Corey asked, “You know her?” Like he had found new meaning to life. He had hope. He had a mission.

“Not specifically. She’s a temple girl.”

The cult of Occupoa engages in holy prostitution. I hear Occupoa has some dedicated and talented daughters.

Goblin wanted to know how One-Eye could tell.

“That’s the official hairstyle over there, runt.” From a guy smaller than Goblin.

“And you know that because?”

“Because I’ve decided to enjoy the best of everything during my last few months.”

We all stared. One-Eye is a notorious skinflint. And never has any money, anyway, because he is such a lousy tonk player. Not to mention that he is the next thing to immortal, having been with the Company well over a hundred years.

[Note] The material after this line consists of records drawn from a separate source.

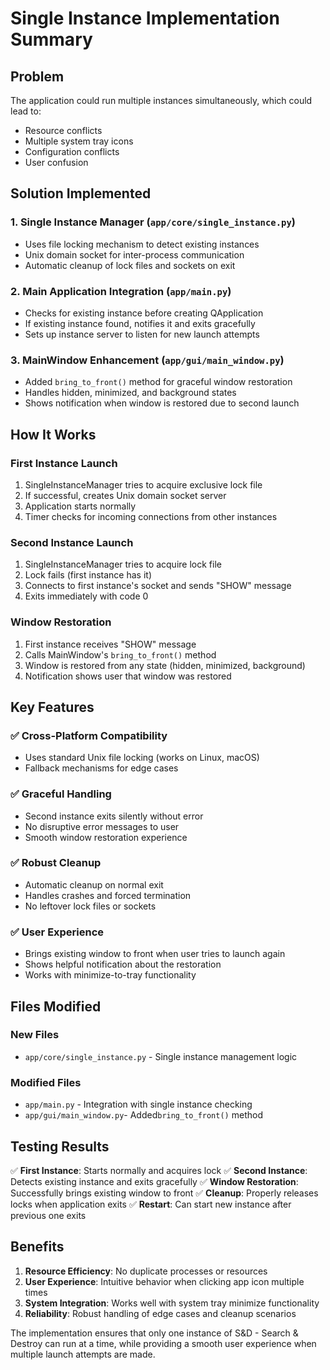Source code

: # Single Instance Implementation Summary

## Problem

The application could run multiple instances simultaneously, which could lead to:

- Resource conflicts
- Multiple system tray icons
- Configuration conflicts
- User confusion

## Solution Implemented

### 1. Single Instance Manager (`app/core/single_instance.py`)

- Uses file locking mechanism to detect existing instances
- Unix domain socket for inter-process communication
- Automatic cleanup of lock files and sockets on exit

### 2. Main Application Integration (`app/main.py`)

- Checks for existing instance before creating QApplication
- If existing instance found, notifies it and exits gracefully
- Sets up instance server to listen for new launch attempts

### 3. MainWindow Enhancement (`app/gui/main_window.py`)

- Added `bring_to_front()` method for graceful window restoration
- Handles hidden, minimized, and background states
- Shows notification when window is restored due to second launch

## How It Works

### First Instance Launch

1. SingleInstanceManager tries to acquire exclusive lock file
2. If successful, creates Unix domain socket server
3. Application starts normally
4. Timer checks for incoming connections from other instances

### Second Instance Launch

1. SingleInstanceManager tries to acquire lock file
2. Lock fails (first instance has it)
3. Connects to first instance's socket and sends "SHOW" message
4. Exits immediately with code 0

### Window Restoration

1. First instance receives "SHOW" message
2. Calls MainWindow's `bring_to_front()` method
3. Window is restored from any state (hidden, minimized, background)
4. Notification shows user that window was restored

## Key Features

### ✅ Cross-Platform Compatibility

- Uses standard Unix file locking (works on Linux, macOS)
- Fallback mechanisms for edge cases

### ✅ Graceful Handling

- Second instance exits silently without error
- No disruptive error messages to user
- Smooth window restoration experience

### ✅ Robust Cleanup

- Automatic cleanup on normal exit
- Handles crashes and forced termination
- No leftover lock files or sockets

### ✅ User Experience

- Brings existing window to front when user tries to launch again
- Shows helpful notification about the restoration
- Works with minimize-to-tray functionality

## Files Modified

### New Files

- `app/core/single_instance.py` - Single instance management logic

### Modified Files

- `app/main.py` - Integration with single instance checking
- `app/gui/main_window.py`- Added`bring_to_front()` method

## Testing Results

✅ **First Instance**: Starts normally and acquires lock
✅ **Second Instance**: Detects existing instance and exits gracefully
✅ **Window Restoration**: Successfully brings existing window to front
✅ **Cleanup**: Properly releases locks when application exits
✅ **Restart**: Can start new instance after previous one exits

## Benefits

1. **Resource Efficiency**: No duplicate processes or resources
2. **User Experience**: Intuitive behavior when clicking app icon multiple times
3. **System Integration**: Works well with system tray minimize functionality
4. **Reliability**: Robust handling of edge cases and cleanup scenarios

The implementation ensures that only one instance of S&D - Search & Destroy can run at a time, while providing a smooth user experience when multiple launch attempts are made.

“What?” he demanded. “So maybe I poor-mouth more than what’s the actual case. That a crime?”

No. We all do that. It is a preemptive stroke against all those good buddies who are dry and want to mooch instead of dealing with Pawn.

Somebody observed, “A lot of guys were flush when we got here. We never got no chance to get rid of our spare change before.”

True. The Black Company has been good for Aloe’s economy. Maybe that was why nobody was trying to kill us.

Elmo said, “I’d better round up Kingpin before the Lieutenant puts my name on the shit list, too. Silent? You want my seat? Shit! Where the hell did he go?”

I had not noticed our third minor wizard leaving. Silent is spookier than ever, these days. He is practically a ghost.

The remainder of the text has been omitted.